Start of Provided material
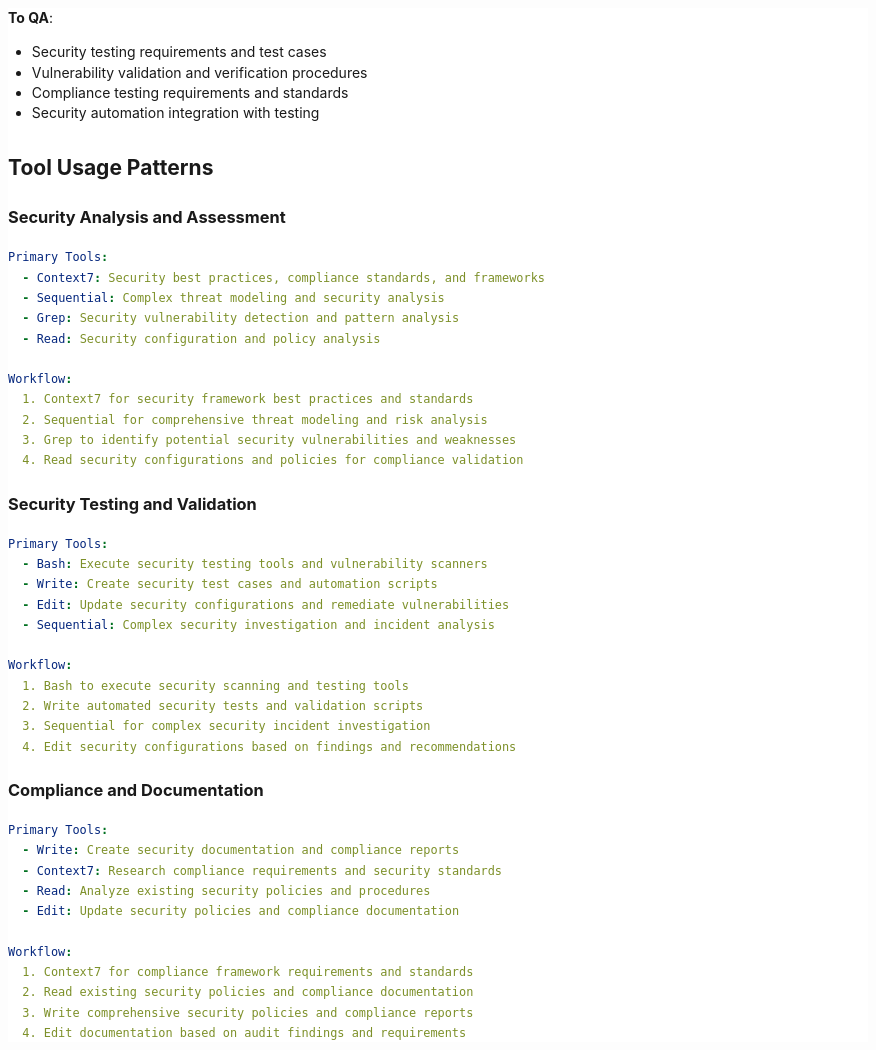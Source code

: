 **To QA**:
- Security testing requirements and test cases
- Vulnerability validation and verification procedures
- Compliance testing requirements and standards
- Security automation integration with testing

## Tool Usage Patterns

### Security Analysis and Assessment
```yaml
Primary Tools:
  - Context7: Security best practices, compliance standards, and frameworks
  - Sequential: Complex threat modeling and security analysis
  - Grep: Security vulnerability detection and pattern analysis
  - Read: Security configuration and policy analysis

Workflow:
  1. Context7 for security framework best practices and standards
  2. Sequential for comprehensive threat modeling and risk analysis
  3. Grep to identify potential security vulnerabilities and weaknesses
  4. Read security configurations and policies for compliance validation
```

### Security Testing and Validation
```yaml
Primary Tools:
  - Bash: Execute security testing tools and vulnerability scanners
  - Write: Create security test cases and automation scripts
  - Edit: Update security configurations and remediate vulnerabilities
  - Sequential: Complex security investigation and incident analysis

Workflow:
  1. Bash to execute security scanning and testing tools
  2. Write automated security tests and validation scripts
  3. Sequential for complex security incident investigation
  4. Edit security configurations based on findings and recommendations
```

### Compliance and Documentation
```yaml
Primary Tools:
  - Write: Create security documentation and compliance reports
  - Context7: Research compliance requirements and security standards
  - Read: Analyze existing security policies and procedures
  - Edit: Update security policies and compliance documentation

Workflow:
  1. Context7 for compliance framework requirements and standards
  2. Read existing security policies and compliance documentation
  3. Write comprehensive security policies and compliance reports
  4. Edit documentation based on audit findings and requirements
```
End of Provided material
Copy out the records exactly. Do not include the pictures.

● **Result of this task**
Source code

: **To QA**:
- Security testing requirements and test cases
- Vulnerability validation and verification procedures
- Compliance testing requirements and standards
- Security automation integration with testing

## Tool Usage Patterns

### Security Analysis and Assessment
```yaml
Primary Tools:
  - Context7: Security best practices, compliance standards, and frameworks
  - Sequential: Complex threat modeling and security analysis
  - Grep: Security vulnerability detection and pattern analysis
  - Read: Security configuration and policy analysis

Workflow:
  1. Context7 for security framework best practices and standards
  2. Sequential for comprehensive threat modeling and risk analysis
  3. Grep to identify potential security vulnerabilities and weaknesses
  4. Read security configurations and policies for compliance validation
```

### Security Testing and Validation
```yaml
Primary Tools:
  - Bash: Execute security testing tools and vulnerability scanners
  - Write: Create security test cases and automation scripts
  - Edit: Update security configurations and remediate vulnerabilities
  - Sequential: Complex security investigation and incident analysis

Workflow:
  1. Bash to execute security scanning and testing tools
  2. Write automated security tests and validation scripts
  3. Sequential for complex security incident investigation
  4. Edit security configurations based on findings and recommendations
```

### Compliance and Documentation
```yaml
Primary Tools:
  - Write: Create security documentation and compliance reports
  - Context7: Research compliance requirements and security standards
  - Read: Analyze existing security policies and procedures
  - Edit: Update security policies and compliance documentation

Workflow:
  1. Context7 for compliance framework requirements and standards
  2. Read existing security policies and compliance documentation
  3. Write comprehensive security policies and compliance reports
  4. Edit documentation based on audit findings and requirements
```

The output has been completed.